Mas para isso temos de alterar a nossa ideia peregrina de que somos mais evoluídos para aceitarmos que somos apenas diferentes.
A polémica dos cartoons só existe porque quem se insurgiu nos mete medo. Se tal não acontecesse nem sequer pensávamos que, com a nossa liberdade de expressão, podíamos estar a oprimir alguém.
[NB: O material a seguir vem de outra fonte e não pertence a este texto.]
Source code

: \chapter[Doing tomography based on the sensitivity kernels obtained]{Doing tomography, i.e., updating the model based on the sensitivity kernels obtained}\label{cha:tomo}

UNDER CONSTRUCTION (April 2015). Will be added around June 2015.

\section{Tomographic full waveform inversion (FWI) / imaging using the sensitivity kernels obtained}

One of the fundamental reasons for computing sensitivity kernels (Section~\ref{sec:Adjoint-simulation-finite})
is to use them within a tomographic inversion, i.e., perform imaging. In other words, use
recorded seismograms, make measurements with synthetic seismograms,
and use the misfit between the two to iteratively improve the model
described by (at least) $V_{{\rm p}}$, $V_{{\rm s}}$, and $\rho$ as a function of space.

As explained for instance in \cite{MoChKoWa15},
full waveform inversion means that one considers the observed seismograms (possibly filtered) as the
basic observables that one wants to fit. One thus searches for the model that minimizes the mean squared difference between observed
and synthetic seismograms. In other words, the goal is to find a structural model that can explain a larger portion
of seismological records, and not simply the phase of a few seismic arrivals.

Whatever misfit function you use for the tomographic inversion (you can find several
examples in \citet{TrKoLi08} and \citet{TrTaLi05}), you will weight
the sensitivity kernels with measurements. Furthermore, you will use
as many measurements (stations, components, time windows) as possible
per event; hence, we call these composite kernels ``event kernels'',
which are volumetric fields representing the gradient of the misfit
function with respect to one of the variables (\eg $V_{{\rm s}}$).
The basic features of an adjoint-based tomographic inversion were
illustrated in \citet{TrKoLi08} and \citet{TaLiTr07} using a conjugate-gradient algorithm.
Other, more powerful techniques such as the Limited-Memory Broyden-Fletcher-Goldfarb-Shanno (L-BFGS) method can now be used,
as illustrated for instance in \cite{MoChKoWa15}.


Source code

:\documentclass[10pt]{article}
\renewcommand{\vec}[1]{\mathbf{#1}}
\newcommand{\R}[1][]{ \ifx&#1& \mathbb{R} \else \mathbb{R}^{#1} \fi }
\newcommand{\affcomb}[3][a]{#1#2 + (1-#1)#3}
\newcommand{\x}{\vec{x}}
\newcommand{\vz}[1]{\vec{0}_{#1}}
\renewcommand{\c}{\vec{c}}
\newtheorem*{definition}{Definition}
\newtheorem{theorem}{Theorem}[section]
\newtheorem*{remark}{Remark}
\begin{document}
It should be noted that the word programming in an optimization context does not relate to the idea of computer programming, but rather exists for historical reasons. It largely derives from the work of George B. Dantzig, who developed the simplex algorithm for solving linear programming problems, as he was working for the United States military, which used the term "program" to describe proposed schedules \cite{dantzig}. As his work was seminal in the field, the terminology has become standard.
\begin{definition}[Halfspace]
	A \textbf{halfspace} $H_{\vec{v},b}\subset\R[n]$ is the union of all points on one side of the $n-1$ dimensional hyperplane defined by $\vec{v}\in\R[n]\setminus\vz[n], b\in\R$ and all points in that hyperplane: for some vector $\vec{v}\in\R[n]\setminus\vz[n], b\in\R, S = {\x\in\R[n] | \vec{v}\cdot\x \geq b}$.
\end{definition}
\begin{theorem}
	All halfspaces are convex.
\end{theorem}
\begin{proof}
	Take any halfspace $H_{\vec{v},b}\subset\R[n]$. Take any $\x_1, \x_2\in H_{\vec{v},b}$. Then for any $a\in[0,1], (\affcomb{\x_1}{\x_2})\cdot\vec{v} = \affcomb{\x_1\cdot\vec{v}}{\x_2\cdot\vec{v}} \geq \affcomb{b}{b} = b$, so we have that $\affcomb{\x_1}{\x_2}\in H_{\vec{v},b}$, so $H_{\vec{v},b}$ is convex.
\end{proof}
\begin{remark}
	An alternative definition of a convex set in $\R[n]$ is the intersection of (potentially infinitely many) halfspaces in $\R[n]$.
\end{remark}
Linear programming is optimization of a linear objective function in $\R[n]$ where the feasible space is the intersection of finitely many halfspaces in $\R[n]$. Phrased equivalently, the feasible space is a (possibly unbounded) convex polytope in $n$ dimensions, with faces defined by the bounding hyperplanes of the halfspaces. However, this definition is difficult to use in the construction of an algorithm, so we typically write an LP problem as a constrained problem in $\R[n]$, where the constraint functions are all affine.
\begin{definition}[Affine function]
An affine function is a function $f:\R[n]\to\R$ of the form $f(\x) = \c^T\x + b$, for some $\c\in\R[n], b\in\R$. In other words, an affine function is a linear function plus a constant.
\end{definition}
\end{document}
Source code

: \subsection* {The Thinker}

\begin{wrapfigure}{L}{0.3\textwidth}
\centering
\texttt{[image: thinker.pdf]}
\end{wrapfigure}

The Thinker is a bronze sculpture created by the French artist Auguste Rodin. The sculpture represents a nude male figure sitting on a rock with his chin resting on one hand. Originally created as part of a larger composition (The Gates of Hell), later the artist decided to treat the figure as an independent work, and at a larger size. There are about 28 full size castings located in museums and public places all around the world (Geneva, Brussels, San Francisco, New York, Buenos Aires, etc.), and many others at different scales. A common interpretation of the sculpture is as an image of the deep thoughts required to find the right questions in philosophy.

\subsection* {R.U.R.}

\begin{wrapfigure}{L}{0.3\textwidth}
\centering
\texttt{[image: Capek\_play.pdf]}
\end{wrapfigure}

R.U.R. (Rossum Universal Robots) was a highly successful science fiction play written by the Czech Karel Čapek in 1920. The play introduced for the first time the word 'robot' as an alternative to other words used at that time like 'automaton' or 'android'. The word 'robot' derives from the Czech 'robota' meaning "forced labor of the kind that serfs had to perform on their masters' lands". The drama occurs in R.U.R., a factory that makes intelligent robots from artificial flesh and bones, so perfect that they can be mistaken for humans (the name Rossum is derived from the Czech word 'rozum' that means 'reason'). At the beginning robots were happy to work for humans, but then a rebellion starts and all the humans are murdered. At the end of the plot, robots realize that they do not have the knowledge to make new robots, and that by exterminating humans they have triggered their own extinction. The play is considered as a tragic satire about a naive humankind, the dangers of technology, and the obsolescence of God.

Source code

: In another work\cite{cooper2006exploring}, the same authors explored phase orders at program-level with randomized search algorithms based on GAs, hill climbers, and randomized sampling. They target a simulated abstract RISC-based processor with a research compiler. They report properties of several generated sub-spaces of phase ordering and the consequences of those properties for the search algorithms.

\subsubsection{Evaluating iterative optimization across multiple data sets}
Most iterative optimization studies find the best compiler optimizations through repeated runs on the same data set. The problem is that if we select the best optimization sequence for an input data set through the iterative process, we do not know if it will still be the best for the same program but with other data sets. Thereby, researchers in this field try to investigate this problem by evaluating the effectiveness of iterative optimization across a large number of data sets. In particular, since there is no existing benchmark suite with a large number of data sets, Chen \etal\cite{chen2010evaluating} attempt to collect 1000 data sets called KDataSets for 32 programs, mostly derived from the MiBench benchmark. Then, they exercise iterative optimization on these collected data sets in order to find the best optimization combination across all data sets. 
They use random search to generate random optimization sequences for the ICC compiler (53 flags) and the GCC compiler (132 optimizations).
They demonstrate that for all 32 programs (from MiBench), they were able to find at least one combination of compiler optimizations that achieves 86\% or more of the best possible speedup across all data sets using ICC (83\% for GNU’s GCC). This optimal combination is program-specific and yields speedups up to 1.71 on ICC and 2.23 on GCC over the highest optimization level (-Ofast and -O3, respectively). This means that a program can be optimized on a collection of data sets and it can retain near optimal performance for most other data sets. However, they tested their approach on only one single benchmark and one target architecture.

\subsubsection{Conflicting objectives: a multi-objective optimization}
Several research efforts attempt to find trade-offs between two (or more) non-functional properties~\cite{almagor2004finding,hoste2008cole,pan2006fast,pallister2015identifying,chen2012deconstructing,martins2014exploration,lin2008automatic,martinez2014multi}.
A publicação dos cartoons em jornais de referência é legítima e estou disposto a defender o direito de uma pessoa a fazê-lo. Mas é simultaneamente uma verdadeira estupidez pois é uma tentativa de demonstrar a superioridade de uma cultura. O mesmo que o Sr. Bush quer fazer com o Iraque e com o Médio Oriente em geral. Esta pode não ser a perspectiva de quem fez ou publicou os cartoons mas é uma perspectiva que cada vez mais tem de ser tida em conta.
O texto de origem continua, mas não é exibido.